Preparing fresh, raw fruit and vegetables for every meal can seem trying in modern society where convenience foods dominate most of what is put on the table for dinner.
That's when home-cooked meals are still made, otherwise diners get served in restaurants several times a week skipping the food-preparation stage all over again.
"In terms of vitamins you can't find better than such a diet, when cooked you destroy some of the good things and most people overcook their vegetables anyway," said Chef Uwe, who hails from Germany.
"Some people just boil everything when it should be served fresh and crispy."
Today Jaye is preparing a raw three-course meal for Chef Uwe to taste-test.
For starters, a gazpacho, or cold soup, made from tomato and mango; a main dish of courgette ‘noodles' with a cold tomato sauce and cashew-base ‘cream', topped off with a raw ‘cheese'-cake, also known as ‘calorie-bomb'.
"I've found that when recreating cooked dishes with raw ingredients, if the original is bad for you so is the raw version," said Jaye.
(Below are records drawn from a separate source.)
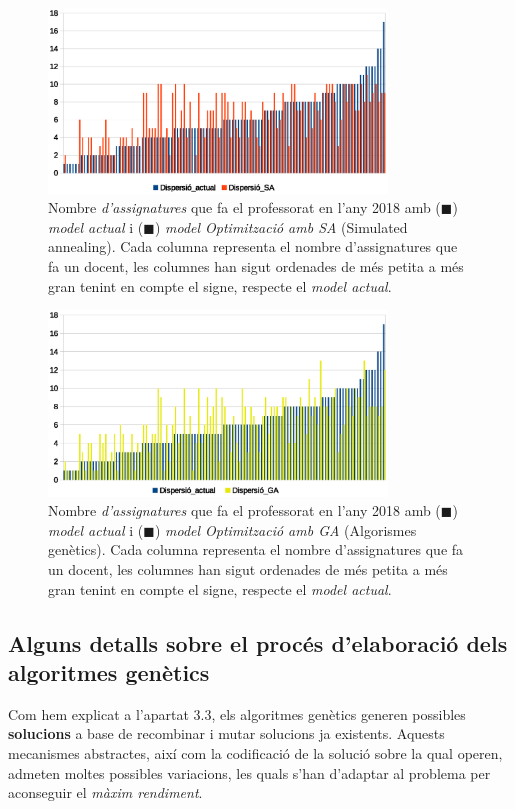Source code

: \documentclass[10pt,twocolumn]{article}
\begin{document}
	\begin{figure}[!]
		\centering
		\includegraphics[width=9cm]{disp_sorted_sa}
		\caption{ \small Nombre \textit{d'assignatures} que fa el professorat en l'any 2018 amb  ({\color{blue!70}$\blacksquare$}) \textit{model actual} i ({\color{orange!70!red!90}$\blacksquare$}) \textit{model Optimització amb SA} (Simulated annealing). Cada columna representa el nombre d'assignatures que fa un docent, les columnes han sigut ordenades de més petita a més gran tenint en compte el signe, respecte el \textit{model actual}. }
		\label{fig:sor}
	\end{figure}
	\begin{figure}[!]
		\centering
		\includegraphics[width=9cm]{disp_sorted_ga}
		\caption{ \small  Nombre \textit{d'assignatures} que fa el professorat en l'any 2018 amb  ({\color{blue!70}$\blacksquare$}) \textit{model actual} i ({\color{yellow!70!gray!90}$\blacksquare$}) \textit{model Optimització amb GA} (Algorismes genètics). Cada columna representa el nombre d'assignatures que fa un docent, les columnes han sigut ordenades de més petita a més gran tenint en compte el signe, respecte el \textit{model actual}. }
		\label{fig:sorted_mo}
	\end{figure}
\newpage
\subsection{Alguns detalls sobre el procés d'elaboració dels algoritmes genètics}
\normalsize
Com hem explicat a l'apartat 3.3, els algoritmes genètics generen possibles \textbf{solucions} a base de recombinar i mutar solucions ja existents\cite{ga}. Aquests mecanismes abstractes, així com la codificació de la solució sobre la qual operen, admeten moltes possibles variacions, les quals s'han d'adaptar al problema per aconseguir el \textit{màxim rendiment}.
\end{document}

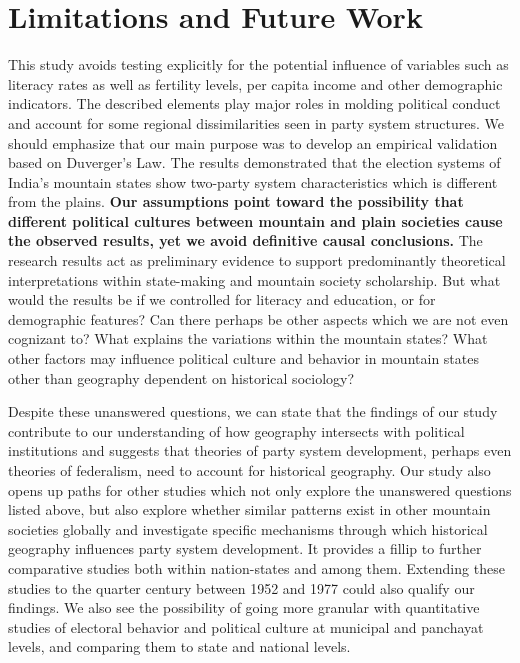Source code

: \begin{sloppypar}
\section{Limitations and Future Work}
This study avoids testing explicitly for the potential influence of variables such as literacy rates as well as fertility levels, per capita income and other demographic indicators. The described elements play major roles in molding political conduct and account for some regional dissimilarities seen in party system structures. We should emphasize that our main purpose was to develop an empirical validation based on Duverger's Law. The results demonstrated that the election systems of India's mountain states show two-party system characteristics which is different from the plains. \textbf{Our assumptions point toward the possibility that different political cultures between mountain and plain societies cause the observed results, yet we avoid definitive causal conclusions.} The research results act as preliminary evidence to support predominantly theoretical interpretations within state-making and mountain society scholarship. But what would the results be if we controlled for literacy and education, or for demographic features? Can there perhaps be other aspects which we are not even cognizant to?  What explains the variations within the mountain states? What other factors may influence political culture and behavior in mountain states other than geography dependent on historical sociology?  

Despite these unanswered questions, we can state that the findings of our study contribute to our understanding of how geography intersects with political institutions and suggests that theories of party system development, perhaps even theories of federalism, need to account for historical geography. Our study also opens up paths for other studies which not only explore the unanswered questions listed above, but also explore whether similar patterns exist in other mountain societies globally and investigate specific mechanisms through which historical geography influences party system development. It provides a fillip to further comparative studies both within nation-states and among them. Extending these studies to the quarter century between 1952 and 1977  could also qualify our findings. We also see the possibility of going more granular with quantitative studies of electoral behavior and political culture at municipal and panchayat levels, and comparing them to state and national levels. 


\end{sloppypar}
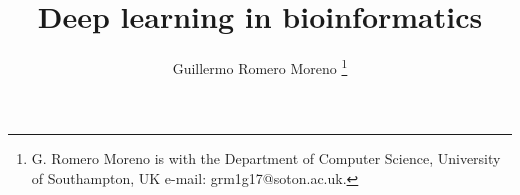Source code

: \documentclass[journal]{IEEEtran}
\begin{document}
%
\title{Deep learning in bioinformatics}
%
%
%

\author{Guillermo Romero Moreno
\thanks{G. Romero Moreno is with the Department
of Computer Science, University of Southampton, UK e-mail: grm1g17@soton.ac.uk.}}

% 
%



% 

\maketitle
\end{document}
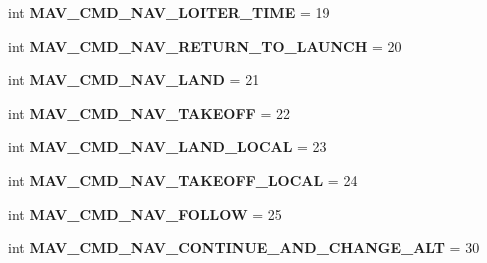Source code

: \begin{DoxyCompactItemize}
\item 
\mbox{\label{namespacepymavlink_1_1dialects_1_1v10_a7dbf3496cc2956a0ea4b93c0700d5a3a}} 
int {\bfseries M\+A\+V\+\_\+\+C\+M\+D\+\_\+\+N\+A\+V\+\_\+\+L\+O\+I\+T\+E\+R\+\_\+\+T\+I\+ME} = 19
\item 
\mbox{\label{namespacepymavlink_1_1dialects_1_1v10_ae4875b80456c6b66f2a99ff1e2e83e03}} 
int {\bfseries M\+A\+V\+\_\+\+C\+M\+D\+\_\+\+N\+A\+V\+\_\+\+R\+E\+T\+U\+R\+N\+\_\+\+T\+O\+\_\+\+L\+A\+U\+N\+CH} = 20
\item 
\mbox{\label{namespacepymavlink_1_1dialects_1_1v10_a5a1e51b67265dc21522c30c75ab5953c}} 
int {\bfseries M\+A\+V\+\_\+\+C\+M\+D\+\_\+\+N\+A\+V\+\_\+\+L\+A\+ND} = 21
\item 
\mbox{\label{namespacepymavlink_1_1dialects_1_1v10_a09886ca5c2401d8d76eb70a31bcc5f99}} 
int {\bfseries M\+A\+V\+\_\+\+C\+M\+D\+\_\+\+N\+A\+V\+\_\+\+T\+A\+K\+E\+O\+FF} = 22
\item 
\mbox{\label{namespacepymavlink_1_1dialects_1_1v10_a54fc409b3f084505f2deb441871f9fee}} 
int {\bfseries M\+A\+V\+\_\+\+C\+M\+D\+\_\+\+N\+A\+V\+\_\+\+L\+A\+N\+D\+\_\+\+L\+O\+C\+AL} = 23
\item 
\mbox{\label{namespacepymavlink_1_1dialects_1_1v10_a1c513d4325402dfa6cb3c0587adbbbd8}} 
int {\bfseries M\+A\+V\+\_\+\+C\+M\+D\+\_\+\+N\+A\+V\+\_\+\+T\+A\+K\+E\+O\+F\+F\+\_\+\+L\+O\+C\+AL} = 24
\item 
\mbox{\label{namespacepymavlink_1_1dialects_1_1v10_a4fb2d85bedfbfe24a3d4d2f15348b746}} 
int {\bfseries M\+A\+V\+\_\+\+C\+M\+D\+\_\+\+N\+A\+V\+\_\+\+F\+O\+L\+L\+OW} = 25
\item 
\mbox{\label{namespacepymavlink_1_1dialects_1_1v10_a948a3b0b4b0e9bec86657bd446a997a1}} 
int {\bfseries M\+A\+V\+\_\+\+C\+M\+D\+\_\+\+N\+A\+V\+\_\+\+C\+O\+N\+T\+I\+N\+U\+E\+\_\+\+A\+N\+D\+\_\+\+C\+H\+A\+N\+G\+E\+\_\+\+A\+LT} = 30
\item 

\end{DoxyCompactItemize}
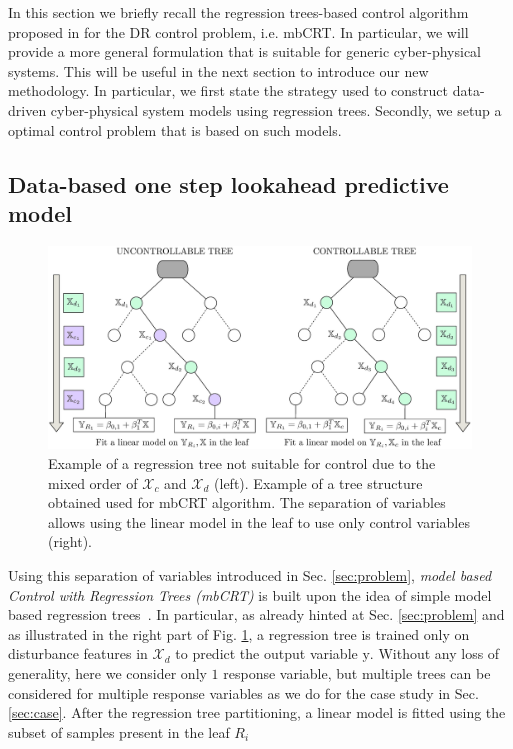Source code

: \textcolor[rgb]{0.00,0.00,1.00}{In this section we briefly recall the regression trees-based control algorithm proposed in \cite{Behl201630} for the DR control problem, i.e. mbCRT. In particular, we will provide a more general formulation that is suitable for generic cyber-physical systems. This will be useful in the next section to introduce our new methodology. In particular, we first state the strategy used to construct data-driven cyber-physical system models using regression trees. Secondly, we setup a optimal control problem that is based on such models.}

\subsection{Data-based one step lookahead predictive model}
\label{sec:mbcrt}

\begin{figure}
\centering
\includegraphics[width=0.95\columnwidth]{Figures/sep_vars.eps}
   \caption{Example of a regression tree not suitable for control due to the mixed order of $\mathcal{X}_c$ and $\mathcal{X}_d$ (left). Example of a tree structure obtained used for mbCRT algorithm. The separation of variables allows using the linear model in the leaf to use only control variables (right).}
   \captionsetup{justification=centering}
   \label{fig:training}
\end{figure}

\textcolor[rgb]{0.00,0.00,1.00}{Using this separation of variables introduced in Sec. \ref{sec:problem}, \emph{model based Control with Regression Trees (mbCRT)} is built upon the idea of simple model based regression trees~\cite{friedman1991multivariate}. In particular, as already hinted at Sec. \ref{sec:problem} and as illustrated in the right part of Fig. \ref{fig:training}, a regression tree is trained only on disturbance features in $\mathcal{X}_d$ to predict the output variable $\mathrm{y}$. Without any loss of generality, here we consider only $1$ response variable, but multiple trees can be considered for multiple response variables as we do for the case study in Sec. \ref{sec:case}. After the regression tree partitioning, a linear model is fitted using the subset of samples present in the leaf $R_i$}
This cheesecake is made from a serious amount of macadamia and cashew nuts which ups the fat intake. It also needs to be frozen and so this dish comes already home-made.
In just over 30 minutes Jaye has prepared two dishes.
Tomatoes are blitzed in his industrial blender and mixed with mango. The noodles are made from courgettes passed through a spiraliser which carves out long, soft spirals from the whole vegetable. Turnips are given the same treatment and together red and white noodle-like spirals dominate the plate, topped with tomato sauce and a dolop of the cashew cream to compliment the flavours.
"I'm impressed," said Chef Uwe after a first taste, and then a second. "I'd like to sprinkle some crispy bacon bits on top though," he jokes.
"I take my hat off to him. If he's happy that's great but it might be overdoing it."